**WHAT IS BEING ASKED**
From the data below, return the exact lines starting at the line containing "stored forecast is" and ending at the line containing "semifinalists, the world", both included, and nothing else.

**WORKING DATA**
--- START ---

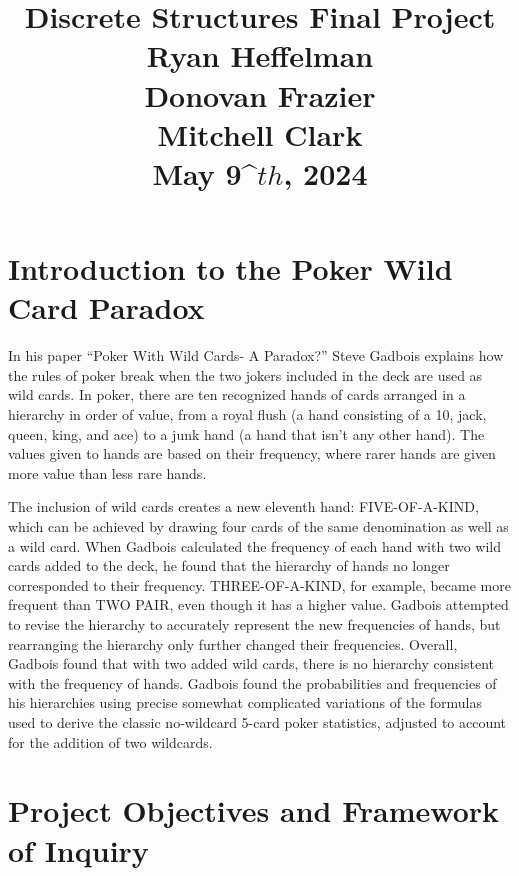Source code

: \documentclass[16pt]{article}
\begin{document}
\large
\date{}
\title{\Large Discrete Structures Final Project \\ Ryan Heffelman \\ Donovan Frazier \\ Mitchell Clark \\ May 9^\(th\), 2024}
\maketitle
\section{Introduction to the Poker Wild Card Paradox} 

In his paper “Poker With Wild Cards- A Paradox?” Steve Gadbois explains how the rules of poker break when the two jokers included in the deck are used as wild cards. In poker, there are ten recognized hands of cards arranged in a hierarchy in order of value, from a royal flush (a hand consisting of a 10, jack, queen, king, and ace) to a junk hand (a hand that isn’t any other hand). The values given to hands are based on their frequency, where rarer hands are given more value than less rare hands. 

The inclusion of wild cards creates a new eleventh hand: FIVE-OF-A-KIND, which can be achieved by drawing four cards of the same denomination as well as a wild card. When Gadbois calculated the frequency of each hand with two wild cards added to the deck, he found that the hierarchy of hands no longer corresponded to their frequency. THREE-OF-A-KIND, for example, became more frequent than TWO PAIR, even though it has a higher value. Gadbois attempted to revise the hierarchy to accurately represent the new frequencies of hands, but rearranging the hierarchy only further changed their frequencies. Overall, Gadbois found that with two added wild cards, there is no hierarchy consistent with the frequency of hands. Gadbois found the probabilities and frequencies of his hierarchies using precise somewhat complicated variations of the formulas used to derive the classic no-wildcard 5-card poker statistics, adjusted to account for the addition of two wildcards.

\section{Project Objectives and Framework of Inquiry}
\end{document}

--- END ---
--- START ---

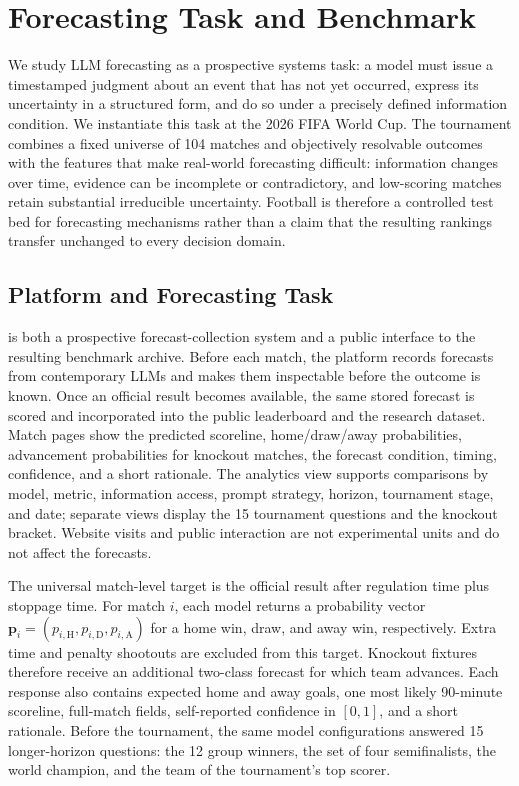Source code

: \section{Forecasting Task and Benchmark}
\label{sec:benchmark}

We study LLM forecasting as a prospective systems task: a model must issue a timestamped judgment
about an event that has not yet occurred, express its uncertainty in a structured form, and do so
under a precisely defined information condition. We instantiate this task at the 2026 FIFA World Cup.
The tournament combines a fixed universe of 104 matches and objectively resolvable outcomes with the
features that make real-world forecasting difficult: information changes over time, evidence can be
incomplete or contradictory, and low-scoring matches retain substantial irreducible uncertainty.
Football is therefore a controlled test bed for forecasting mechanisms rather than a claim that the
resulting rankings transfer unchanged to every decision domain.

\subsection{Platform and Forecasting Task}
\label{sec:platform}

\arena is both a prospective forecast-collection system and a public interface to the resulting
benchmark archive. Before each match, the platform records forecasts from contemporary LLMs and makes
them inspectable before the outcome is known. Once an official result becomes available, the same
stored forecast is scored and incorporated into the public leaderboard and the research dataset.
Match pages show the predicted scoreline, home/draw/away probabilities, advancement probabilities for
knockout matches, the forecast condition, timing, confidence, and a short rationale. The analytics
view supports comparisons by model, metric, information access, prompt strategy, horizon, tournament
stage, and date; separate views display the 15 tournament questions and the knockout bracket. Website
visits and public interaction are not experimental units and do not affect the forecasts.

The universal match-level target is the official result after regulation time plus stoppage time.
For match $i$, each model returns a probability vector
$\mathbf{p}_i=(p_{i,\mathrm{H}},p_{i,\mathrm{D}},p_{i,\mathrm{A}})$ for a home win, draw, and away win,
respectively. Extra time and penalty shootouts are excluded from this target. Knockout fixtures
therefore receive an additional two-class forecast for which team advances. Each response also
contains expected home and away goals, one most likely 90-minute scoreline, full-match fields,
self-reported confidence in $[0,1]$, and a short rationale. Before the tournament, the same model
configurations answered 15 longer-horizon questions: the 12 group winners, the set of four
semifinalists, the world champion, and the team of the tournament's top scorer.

--- END ---
--- START ---

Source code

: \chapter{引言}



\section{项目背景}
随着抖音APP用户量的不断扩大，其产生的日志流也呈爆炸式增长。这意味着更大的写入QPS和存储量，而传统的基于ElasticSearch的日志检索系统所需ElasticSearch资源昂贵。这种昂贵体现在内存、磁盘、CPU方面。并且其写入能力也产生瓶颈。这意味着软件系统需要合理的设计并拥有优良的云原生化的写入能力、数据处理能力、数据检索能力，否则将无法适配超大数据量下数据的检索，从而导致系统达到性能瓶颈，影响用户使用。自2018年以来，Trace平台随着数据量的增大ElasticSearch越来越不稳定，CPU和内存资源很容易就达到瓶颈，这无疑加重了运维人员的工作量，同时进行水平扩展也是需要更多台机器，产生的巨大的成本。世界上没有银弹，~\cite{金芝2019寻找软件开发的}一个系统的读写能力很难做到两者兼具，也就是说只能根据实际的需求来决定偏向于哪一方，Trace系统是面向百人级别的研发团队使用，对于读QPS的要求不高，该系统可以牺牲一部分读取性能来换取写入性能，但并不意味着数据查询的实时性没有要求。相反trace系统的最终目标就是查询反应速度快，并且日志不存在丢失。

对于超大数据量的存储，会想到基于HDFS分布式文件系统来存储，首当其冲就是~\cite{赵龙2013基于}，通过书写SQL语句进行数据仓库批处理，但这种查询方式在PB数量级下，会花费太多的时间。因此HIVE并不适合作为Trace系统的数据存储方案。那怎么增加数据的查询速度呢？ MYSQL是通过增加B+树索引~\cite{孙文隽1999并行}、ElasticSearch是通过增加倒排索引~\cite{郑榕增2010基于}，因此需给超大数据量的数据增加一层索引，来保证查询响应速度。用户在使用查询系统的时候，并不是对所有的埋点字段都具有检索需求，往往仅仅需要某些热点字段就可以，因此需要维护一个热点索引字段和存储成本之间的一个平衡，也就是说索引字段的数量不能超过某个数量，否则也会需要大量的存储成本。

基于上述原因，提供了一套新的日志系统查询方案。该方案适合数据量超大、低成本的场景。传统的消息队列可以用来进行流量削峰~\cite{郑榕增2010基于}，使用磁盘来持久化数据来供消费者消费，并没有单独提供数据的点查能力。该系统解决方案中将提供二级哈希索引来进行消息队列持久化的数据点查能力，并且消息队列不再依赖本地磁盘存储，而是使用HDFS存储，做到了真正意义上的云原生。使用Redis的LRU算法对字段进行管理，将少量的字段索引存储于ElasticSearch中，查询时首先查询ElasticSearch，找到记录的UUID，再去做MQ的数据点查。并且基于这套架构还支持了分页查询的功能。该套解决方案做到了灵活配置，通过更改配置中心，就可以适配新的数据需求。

--- END ---

**RESULT OF THIS EXERCISE**
stored forecast is scored and incorporated into the public leaderboard and the research dataset.
Match pages show the predicted scoreline, home/draw/away probabilities, advancement probabilities for
knockout matches, the forecast condition, timing, confidence, and a short rationale. The analytics
view supports comparisons by model, metric, information access, prompt strategy, horizon, tournament
stage, and date; separate views display the 15 tournament questions and the knockout bracket. Website
visits and public interaction are not experimental units and do not affect the forecasts.

The universal match-level target is the official result after regulation time plus stoppage time.
For match $i$, each model returns a probability vector
$\mathbf{p}_i=(p_{i,\mathrm{H}},p_{i,\mathrm{D}},p_{i,\mathrm{A}})$ for a home win, draw, and away win,
respectively. Extra time and penalty shootouts are excluded from this target. Knockout fixtures
therefore receive an additional two-class forecast for which team advances. Each response also
contains expected home and away goals, one most likely 90-minute scoreline, full-match fields,
self-reported confidence in $[0,1]$, and a short rationale. Before the tournament, the same model
configurations answered 15 longer-horizon questions: the 12 group winners, the set of four
semifinalists, the world champion, and the team of the tournament's top scorer.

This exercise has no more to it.